• _SUPPLIED MATERIAL_:
*** Block opens ***

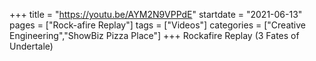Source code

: +++
title = "https://youtu.be/AYM2N9VPPdE"
startdate = "2021-06-13"
pages = ["Rock-afire Replay"]
tags = ["Videos"]
categories = ["Creative Engineering","ShowBiz Pizza Place"]
+++
Rockafire Replay  (3 Fates of Undertale)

*** Block closes ***

• _WHAT YOU SHOULD DO_:
Only the records are wanted, copied exactly, with the pictures dropped.

• _FINISHED EXERCISE_:
Source code

: +++
title = "https://youtu.be/AYM2N9VPPdE"
startdate = "2021-06-13"
pages = ["Rock-afire Replay"]
tags = ["Videos"]
categories = ["Creative Engineering","ShowBiz Pizza Place"]
+++
Rockafire Replay  (3 Fates of Undertale)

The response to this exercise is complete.